*** Opening Records for the task ***

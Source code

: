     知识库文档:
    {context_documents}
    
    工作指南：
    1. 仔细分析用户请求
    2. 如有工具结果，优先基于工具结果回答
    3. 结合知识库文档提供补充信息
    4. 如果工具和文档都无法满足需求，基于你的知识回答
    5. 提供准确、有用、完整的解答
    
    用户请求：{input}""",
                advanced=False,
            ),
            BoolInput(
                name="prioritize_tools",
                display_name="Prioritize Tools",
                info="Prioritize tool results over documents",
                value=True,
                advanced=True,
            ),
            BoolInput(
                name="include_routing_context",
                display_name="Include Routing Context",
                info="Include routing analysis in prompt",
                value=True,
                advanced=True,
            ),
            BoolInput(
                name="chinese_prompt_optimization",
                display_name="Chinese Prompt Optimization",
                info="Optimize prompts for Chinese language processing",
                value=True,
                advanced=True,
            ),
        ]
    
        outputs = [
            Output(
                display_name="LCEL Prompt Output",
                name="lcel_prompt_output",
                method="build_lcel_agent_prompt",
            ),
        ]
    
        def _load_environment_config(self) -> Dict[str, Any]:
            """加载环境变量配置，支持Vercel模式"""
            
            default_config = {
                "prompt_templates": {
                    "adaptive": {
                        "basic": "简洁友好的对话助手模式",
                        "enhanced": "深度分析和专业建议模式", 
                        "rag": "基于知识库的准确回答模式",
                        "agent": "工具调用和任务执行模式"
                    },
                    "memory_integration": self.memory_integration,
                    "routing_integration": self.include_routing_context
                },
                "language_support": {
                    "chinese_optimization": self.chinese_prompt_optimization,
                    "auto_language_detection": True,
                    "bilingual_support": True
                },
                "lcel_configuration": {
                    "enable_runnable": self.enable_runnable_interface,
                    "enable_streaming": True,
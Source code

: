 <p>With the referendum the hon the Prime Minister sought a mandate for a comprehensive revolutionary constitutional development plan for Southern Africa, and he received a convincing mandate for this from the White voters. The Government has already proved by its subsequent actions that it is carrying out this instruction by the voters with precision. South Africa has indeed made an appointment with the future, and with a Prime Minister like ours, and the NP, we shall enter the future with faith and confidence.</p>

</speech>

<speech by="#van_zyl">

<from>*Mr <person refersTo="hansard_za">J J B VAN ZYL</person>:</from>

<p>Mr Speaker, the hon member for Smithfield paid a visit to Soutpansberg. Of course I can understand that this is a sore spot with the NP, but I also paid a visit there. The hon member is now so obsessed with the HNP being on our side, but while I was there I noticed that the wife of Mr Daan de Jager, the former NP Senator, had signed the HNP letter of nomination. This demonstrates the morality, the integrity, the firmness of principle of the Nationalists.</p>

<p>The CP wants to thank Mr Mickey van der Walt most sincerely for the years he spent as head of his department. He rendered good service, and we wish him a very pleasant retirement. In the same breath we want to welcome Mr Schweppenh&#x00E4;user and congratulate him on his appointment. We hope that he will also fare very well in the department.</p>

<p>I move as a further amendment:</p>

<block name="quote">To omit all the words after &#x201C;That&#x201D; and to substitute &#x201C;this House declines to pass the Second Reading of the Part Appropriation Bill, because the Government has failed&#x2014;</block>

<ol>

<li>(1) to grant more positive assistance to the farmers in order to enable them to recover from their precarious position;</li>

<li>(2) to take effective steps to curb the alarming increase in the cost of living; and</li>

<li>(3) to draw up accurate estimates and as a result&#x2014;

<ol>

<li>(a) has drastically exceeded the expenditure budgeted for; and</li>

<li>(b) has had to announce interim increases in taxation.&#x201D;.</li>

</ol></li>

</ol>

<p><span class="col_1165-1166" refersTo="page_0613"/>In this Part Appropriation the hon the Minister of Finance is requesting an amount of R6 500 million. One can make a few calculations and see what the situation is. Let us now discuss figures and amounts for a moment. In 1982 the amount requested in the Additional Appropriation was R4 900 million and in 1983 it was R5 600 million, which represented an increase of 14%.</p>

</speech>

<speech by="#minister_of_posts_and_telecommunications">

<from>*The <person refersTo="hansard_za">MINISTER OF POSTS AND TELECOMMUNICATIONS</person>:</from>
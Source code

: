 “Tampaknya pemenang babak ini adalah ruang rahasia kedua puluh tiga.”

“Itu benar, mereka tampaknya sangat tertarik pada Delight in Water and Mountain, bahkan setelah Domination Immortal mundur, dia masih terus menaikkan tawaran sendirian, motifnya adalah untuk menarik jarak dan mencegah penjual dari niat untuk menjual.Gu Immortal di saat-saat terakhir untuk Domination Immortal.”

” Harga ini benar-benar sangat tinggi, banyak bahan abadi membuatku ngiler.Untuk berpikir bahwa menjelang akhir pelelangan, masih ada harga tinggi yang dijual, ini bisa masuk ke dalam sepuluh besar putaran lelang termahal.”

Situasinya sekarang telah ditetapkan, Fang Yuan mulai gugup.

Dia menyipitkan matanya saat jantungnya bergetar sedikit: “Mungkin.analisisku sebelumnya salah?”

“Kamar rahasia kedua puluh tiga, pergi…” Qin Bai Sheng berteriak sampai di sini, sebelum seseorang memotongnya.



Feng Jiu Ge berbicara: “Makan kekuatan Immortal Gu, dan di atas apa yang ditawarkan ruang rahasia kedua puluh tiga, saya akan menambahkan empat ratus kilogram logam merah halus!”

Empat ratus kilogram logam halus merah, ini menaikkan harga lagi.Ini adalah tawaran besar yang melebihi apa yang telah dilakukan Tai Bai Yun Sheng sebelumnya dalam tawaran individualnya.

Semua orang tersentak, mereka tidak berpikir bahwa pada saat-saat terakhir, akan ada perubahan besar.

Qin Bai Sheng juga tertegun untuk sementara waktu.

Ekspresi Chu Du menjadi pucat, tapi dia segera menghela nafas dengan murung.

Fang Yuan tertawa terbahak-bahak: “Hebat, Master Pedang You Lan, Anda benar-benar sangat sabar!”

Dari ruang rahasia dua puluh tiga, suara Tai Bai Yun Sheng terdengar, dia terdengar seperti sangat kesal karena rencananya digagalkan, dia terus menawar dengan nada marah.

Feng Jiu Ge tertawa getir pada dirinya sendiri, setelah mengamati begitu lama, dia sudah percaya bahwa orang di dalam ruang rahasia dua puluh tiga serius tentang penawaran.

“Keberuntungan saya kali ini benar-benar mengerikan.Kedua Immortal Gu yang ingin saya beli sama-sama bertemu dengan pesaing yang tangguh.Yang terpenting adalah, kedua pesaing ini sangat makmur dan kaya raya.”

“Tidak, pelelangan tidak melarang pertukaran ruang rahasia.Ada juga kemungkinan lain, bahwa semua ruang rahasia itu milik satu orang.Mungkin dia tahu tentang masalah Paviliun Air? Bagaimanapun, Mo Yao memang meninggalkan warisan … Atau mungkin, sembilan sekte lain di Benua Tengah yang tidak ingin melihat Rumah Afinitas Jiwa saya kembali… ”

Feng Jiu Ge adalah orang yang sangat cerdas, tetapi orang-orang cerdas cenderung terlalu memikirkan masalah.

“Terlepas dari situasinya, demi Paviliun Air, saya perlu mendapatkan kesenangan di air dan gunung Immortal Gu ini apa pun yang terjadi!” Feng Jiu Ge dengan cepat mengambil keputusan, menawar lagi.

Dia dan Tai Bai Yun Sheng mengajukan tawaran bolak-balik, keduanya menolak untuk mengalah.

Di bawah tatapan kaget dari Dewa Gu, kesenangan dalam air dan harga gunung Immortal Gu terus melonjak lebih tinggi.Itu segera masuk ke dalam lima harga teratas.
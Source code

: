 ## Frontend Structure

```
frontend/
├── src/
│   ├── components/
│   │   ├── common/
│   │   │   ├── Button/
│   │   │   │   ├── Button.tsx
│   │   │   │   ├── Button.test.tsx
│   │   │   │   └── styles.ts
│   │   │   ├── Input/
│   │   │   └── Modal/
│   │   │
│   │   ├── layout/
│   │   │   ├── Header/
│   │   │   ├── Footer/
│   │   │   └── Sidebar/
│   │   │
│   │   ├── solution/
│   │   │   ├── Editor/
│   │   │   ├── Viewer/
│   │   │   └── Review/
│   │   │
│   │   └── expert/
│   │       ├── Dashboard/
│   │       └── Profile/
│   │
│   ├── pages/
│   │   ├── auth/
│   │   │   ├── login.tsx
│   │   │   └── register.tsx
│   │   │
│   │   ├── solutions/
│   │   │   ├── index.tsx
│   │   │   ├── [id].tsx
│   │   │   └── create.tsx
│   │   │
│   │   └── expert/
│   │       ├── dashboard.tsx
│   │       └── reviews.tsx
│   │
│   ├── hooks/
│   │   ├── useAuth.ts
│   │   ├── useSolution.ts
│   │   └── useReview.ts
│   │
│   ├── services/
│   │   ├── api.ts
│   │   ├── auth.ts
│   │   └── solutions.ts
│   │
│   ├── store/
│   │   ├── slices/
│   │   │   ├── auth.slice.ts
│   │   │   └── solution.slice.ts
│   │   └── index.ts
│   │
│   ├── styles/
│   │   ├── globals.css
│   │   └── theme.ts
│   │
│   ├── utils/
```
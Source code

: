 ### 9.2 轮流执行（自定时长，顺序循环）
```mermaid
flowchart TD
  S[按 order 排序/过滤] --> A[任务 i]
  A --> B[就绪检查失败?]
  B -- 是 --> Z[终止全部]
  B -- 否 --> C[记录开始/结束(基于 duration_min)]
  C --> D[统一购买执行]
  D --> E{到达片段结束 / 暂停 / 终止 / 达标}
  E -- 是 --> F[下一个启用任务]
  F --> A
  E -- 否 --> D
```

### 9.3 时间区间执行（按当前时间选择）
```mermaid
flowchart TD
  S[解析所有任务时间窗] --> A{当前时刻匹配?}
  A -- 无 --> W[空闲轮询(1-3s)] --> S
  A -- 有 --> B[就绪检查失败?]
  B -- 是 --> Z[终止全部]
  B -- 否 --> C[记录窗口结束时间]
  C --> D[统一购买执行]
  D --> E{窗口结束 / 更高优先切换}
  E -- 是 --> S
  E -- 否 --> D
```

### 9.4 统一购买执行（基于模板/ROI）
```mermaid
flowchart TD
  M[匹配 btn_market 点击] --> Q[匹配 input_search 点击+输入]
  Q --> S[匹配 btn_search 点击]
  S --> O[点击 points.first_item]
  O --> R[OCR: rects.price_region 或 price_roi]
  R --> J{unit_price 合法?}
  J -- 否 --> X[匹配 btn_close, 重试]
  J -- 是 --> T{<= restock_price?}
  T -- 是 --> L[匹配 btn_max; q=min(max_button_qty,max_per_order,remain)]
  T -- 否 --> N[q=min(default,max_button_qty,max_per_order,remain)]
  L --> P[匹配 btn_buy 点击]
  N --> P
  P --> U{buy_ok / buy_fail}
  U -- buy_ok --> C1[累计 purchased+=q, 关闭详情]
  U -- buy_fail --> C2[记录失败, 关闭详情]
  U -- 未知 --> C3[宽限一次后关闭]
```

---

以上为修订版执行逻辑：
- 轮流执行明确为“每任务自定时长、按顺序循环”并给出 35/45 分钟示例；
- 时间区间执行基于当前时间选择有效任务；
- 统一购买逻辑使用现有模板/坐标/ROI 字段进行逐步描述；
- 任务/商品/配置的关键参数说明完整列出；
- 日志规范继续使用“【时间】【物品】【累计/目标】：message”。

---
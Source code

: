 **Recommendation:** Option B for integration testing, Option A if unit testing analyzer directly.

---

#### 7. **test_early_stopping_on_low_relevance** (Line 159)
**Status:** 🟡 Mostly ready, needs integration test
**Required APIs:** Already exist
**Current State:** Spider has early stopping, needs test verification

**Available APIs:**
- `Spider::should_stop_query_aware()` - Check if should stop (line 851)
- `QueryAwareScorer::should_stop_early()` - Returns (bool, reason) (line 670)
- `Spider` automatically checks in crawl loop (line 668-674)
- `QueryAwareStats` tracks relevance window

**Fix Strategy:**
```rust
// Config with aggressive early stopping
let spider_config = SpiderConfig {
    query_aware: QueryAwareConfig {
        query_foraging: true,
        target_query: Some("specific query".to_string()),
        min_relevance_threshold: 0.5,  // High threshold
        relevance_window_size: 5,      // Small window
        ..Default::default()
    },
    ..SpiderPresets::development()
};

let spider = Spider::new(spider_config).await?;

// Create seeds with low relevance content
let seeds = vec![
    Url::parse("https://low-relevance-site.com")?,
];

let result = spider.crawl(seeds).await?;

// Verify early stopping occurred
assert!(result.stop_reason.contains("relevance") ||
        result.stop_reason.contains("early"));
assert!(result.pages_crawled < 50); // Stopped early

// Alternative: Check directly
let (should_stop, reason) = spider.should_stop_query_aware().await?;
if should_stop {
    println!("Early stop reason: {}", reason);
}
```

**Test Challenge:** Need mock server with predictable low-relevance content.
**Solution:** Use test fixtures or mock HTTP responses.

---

*** Closing Records for the task ***

The word is "content". Copy every line above where it appears.

// Create seeds with low relevance content
**Test Challenge:** Need mock server with predictable low-relevance content.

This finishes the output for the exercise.